Source data:
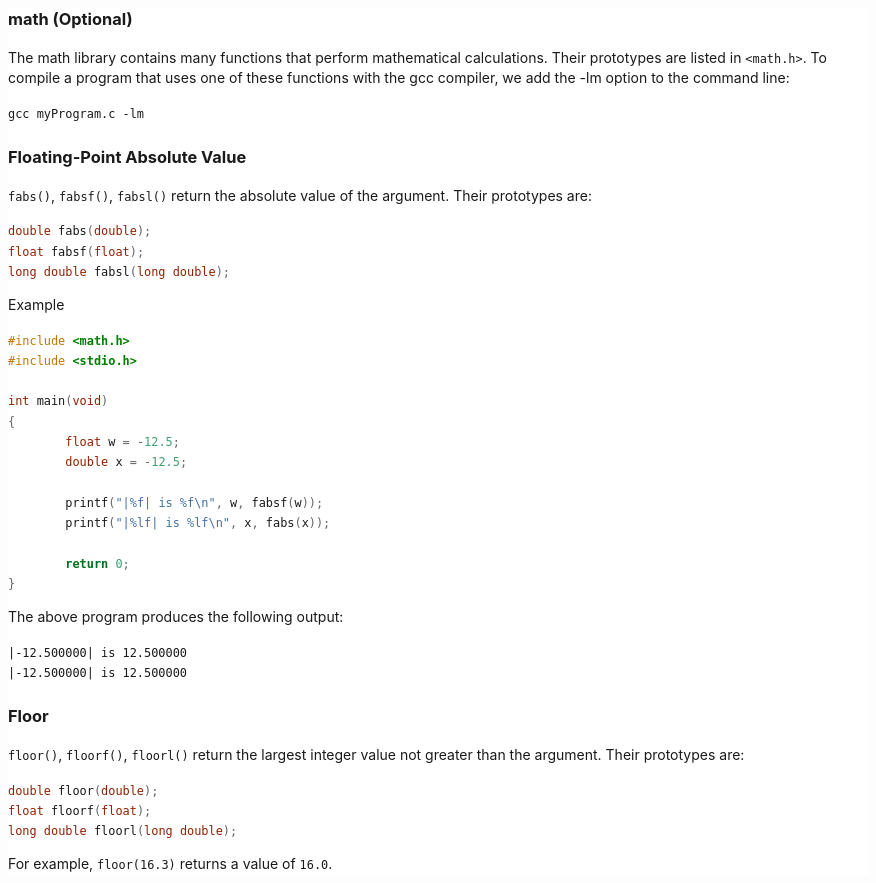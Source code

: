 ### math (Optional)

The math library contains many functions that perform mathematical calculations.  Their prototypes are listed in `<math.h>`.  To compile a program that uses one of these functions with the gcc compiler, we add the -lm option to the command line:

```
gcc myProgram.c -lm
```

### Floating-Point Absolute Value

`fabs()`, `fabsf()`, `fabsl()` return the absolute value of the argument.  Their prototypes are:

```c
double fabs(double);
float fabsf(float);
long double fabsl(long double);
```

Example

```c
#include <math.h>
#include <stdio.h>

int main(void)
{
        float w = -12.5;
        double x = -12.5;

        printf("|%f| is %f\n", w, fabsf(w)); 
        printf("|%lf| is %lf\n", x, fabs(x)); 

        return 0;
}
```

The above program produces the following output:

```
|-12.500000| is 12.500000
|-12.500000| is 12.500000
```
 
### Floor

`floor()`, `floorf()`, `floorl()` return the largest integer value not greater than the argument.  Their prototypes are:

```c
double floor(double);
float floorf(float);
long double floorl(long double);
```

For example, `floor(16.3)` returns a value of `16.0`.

==

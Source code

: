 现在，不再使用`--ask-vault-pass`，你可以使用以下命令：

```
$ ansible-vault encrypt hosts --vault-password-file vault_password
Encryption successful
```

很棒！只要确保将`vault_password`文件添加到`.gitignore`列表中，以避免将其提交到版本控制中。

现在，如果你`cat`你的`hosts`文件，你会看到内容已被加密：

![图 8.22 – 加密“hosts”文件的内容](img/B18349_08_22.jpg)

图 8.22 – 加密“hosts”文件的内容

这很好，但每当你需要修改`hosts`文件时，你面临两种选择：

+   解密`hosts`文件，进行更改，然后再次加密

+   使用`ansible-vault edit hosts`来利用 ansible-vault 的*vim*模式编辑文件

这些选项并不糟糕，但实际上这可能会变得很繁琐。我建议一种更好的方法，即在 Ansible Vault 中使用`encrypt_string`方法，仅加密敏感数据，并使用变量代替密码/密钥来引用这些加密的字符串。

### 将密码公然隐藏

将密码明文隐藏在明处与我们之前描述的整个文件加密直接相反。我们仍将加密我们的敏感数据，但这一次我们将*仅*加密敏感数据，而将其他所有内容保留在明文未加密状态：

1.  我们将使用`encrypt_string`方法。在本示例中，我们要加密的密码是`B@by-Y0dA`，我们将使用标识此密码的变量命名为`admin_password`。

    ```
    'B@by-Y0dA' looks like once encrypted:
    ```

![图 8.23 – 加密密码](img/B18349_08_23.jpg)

What needs to be done: For each line in the data that holds the word "fabsl", copy the line.

Output below:
`fabs()`, `fabsf()`, `fabsl()` return the absolute value of the argument.  Their prototypes are:
long double fabsl(long double);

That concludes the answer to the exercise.